Remember thy Creator in the days of thy youth; i. e., lay up a store of natural influences. Sing while you may, before the evil days come. He that hath ears, let him hear. See, hear, smell, taste, etc., while these senses are fresh and pure.

There is always a kind of fine æolian harp music to be heard in the air. I hear now, as it were, the mellow sound of distant horns in the hollow mansions of the upper air, a sound to make all men divinely insane that hear it, far away overhead, subsiding into my ear. To ears that are expanded what a harp this world is! The occupied ear thinks that beyond the cricket no sound can be heard, but there is an immortal melody that may be heard morning, noon, and night, by ears that can attend, and from time to time this man or that hears it, having ears that were made for music. To hear this the hardhack and the meadow-sweet aspire. They are thus beautifully painted, because they are tinged in the lower stratum of that melody.

I eat these berries as simply and naturally as thoughts come to my mind.

Never yet did I chance to sit in a house, except my own house in the woods, and hear a wood thrush sing. Would it not be well to sit in such a chamber within sound of the finest songster of the grove?

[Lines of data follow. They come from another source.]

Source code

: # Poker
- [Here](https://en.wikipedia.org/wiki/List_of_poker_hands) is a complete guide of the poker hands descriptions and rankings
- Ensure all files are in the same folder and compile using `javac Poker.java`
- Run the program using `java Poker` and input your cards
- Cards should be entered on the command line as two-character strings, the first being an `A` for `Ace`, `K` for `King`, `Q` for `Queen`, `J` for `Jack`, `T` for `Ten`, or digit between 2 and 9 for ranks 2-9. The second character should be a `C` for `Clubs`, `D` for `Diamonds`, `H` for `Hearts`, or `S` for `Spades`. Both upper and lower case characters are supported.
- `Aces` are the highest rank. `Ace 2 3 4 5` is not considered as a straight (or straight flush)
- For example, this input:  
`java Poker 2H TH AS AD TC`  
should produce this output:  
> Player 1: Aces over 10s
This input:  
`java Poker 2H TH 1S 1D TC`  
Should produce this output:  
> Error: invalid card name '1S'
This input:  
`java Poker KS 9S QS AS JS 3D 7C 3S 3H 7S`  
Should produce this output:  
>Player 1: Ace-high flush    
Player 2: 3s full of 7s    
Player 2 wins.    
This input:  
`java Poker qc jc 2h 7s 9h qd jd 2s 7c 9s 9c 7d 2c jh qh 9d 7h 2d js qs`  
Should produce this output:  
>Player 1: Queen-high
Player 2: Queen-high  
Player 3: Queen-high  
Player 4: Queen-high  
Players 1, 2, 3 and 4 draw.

The quail, invisible, whistles, and who attends?

10 a. m.—The white lily has opened. How could it stand these heats? It has pantingly opened, and now lies stretched out by its too long stem on the surface of the shrunken river. The air grows more and more blue, making pretty effects when one wood is seen from another through a little interval. Some pigeons here are resting in the thickest of the white pines during the heat of the day, migrating, no doubt. They are unwilling to move for me. Flies buzz and rain about my hat, and the dead twigs and leaves of the white pine, which the choppers have left here, exhale a dry and almost sickening scent. A cuckoo chuckles, half throttled, on a neighboring tree, and now, flying into the pine, scares out a pigeon, which flies with its handsome tail spread, dashes this side and that between the trees helplessly, like a ship carrying too much sail in midst of a small creek, some great amiral; having no room to manœuvre,—a fluttering flight.

The mountains can scarcely be seen for the blue haze,—only Wachusett and the near ones. The thorny apple bush on Conantum has lately sent up branches from its top, resolved to become a tree; and these spreading (and bearing fruit), the whole has the form of a vast hour-glass. The lower part being the most dense by far, you would say the sand had run out.[245]

I now return through Conant’s leafy woods by the spring, whose floor is sprinkled with sunlight,—low trees which yet effectually shade you.

The dusty mayweed now blooms by the roadside, one of the humblest flowers. The rough hawkweed, too, by the damp roadside, resembling in its flower the autumnal dandelion. That was probably the Verbena hastata, or common blue vervain, which I found the other day by Walden Pond.